_TASK OBJECTIVE:_ Exact reproduction required: print each line of the material below.

☆ ☆ ☆ ☆

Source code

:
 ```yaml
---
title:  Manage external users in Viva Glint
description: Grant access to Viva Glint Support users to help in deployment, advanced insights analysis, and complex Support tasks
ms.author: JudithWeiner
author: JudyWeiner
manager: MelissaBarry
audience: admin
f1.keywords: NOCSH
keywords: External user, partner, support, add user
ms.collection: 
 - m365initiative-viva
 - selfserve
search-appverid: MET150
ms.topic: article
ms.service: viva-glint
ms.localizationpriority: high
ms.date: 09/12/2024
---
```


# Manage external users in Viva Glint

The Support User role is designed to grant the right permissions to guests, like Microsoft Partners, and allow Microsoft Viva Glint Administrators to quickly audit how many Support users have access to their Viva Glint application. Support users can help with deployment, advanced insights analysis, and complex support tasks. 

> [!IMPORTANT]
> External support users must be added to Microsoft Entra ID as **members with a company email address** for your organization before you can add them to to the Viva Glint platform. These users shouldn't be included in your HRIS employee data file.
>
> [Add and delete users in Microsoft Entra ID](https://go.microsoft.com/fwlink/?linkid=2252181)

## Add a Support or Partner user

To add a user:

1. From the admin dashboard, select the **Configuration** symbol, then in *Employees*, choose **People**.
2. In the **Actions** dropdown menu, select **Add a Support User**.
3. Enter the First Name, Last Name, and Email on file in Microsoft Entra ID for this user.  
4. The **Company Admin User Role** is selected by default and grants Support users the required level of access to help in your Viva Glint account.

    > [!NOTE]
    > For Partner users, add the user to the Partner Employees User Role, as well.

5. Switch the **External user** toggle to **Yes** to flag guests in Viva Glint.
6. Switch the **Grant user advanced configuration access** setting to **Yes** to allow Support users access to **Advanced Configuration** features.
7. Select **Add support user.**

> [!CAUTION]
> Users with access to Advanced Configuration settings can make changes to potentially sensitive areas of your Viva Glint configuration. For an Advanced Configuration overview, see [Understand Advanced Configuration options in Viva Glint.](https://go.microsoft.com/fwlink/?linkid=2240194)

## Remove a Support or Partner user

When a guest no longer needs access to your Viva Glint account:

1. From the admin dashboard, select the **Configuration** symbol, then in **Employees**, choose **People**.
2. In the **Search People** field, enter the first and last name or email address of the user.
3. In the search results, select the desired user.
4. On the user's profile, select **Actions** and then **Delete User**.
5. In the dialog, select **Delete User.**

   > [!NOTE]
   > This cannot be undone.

☆ ☆ ☆ ☆

_FINAL ANSWER:_
Source code

:
 ```yaml
---
title:  Manage external users in Viva Glint
description: Grant access to Viva Glint Support users to help in deployment, advanced insights analysis, and complex Support tasks
ms.author: JudithWeiner
author: JudyWeiner
manager: MelissaBarry
audience: admin
f1.keywords: NOCSH
keywords: External user, partner, support, add user
ms.collection: 
 - m365initiative-viva
 - selfserve
search-appverid: MET150
ms.topic: article
ms.service: viva-glint
ms.localizationpriority: high
ms.date: 09/12/2024
---
```


# Manage external users in Viva Glint

The Support User role is designed to grant the right permissions to guests, like Microsoft Partners, and allow Microsoft Viva Glint Administrators to quickly audit how many Support users have access to their Viva Glint application. Support users can help with deployment, advanced insights analysis, and complex support tasks. 

> [!IMPORTANT]
> External support users must be added to Microsoft Entra ID as **members with a company email address** for your organization before you can add them to to the Viva Glint platform. These users shouldn't be included in your HRIS employee data file.
>
> [Add and delete users in Microsoft Entra ID](https://go.microsoft.com/fwlink/?linkid=2252181)

## Add a Support or Partner user

To add a user:

1. From the admin dashboard, select the **Configuration** symbol, then in *Employees*, choose **People**.
2. In the **Actions** dropdown menu, select **Add a Support User**.
3. Enter the First Name, Last Name, and Email on file in Microsoft Entra ID for this user.  
4. The **Company Admin User Role** is selected by default and grants Support users the required level of access to help in your Viva Glint account.

    > [!NOTE]
    > For Partner users, add the user to the Partner Employees User Role, as well.

5. Switch the **External user** toggle to **Yes** to flag guests in Viva Glint.
6. Switch the **Grant user advanced configuration access** setting to **Yes** to allow Support users access to **Advanced Configuration** features.
7. Select **Add support user.**

> [!CAUTION]
> Users with access to Advanced Configuration settings can make changes to potentially sensitive areas of your Viva Glint configuration. For an Advanced Configuration overview, see [Understand Advanced Configuration options in Viva Glint.](https://go.microsoft.com/fwlink/?linkid=2240194)

## Remove a Support or Partner user

When a guest no longer needs access to your Viva Glint account:

1. From the admin dashboard, select the **Configuration** symbol, then in **Employees**, choose **People**.
2. In the **Search People** field, enter the first and last name or email address of the user.
3. In the search results, select the desired user.
4. On the user's profile, select **Actions** and then **Delete User**.
5. In the dialog, select **Delete User.**

   > [!NOTE]
   > This cannot be undone.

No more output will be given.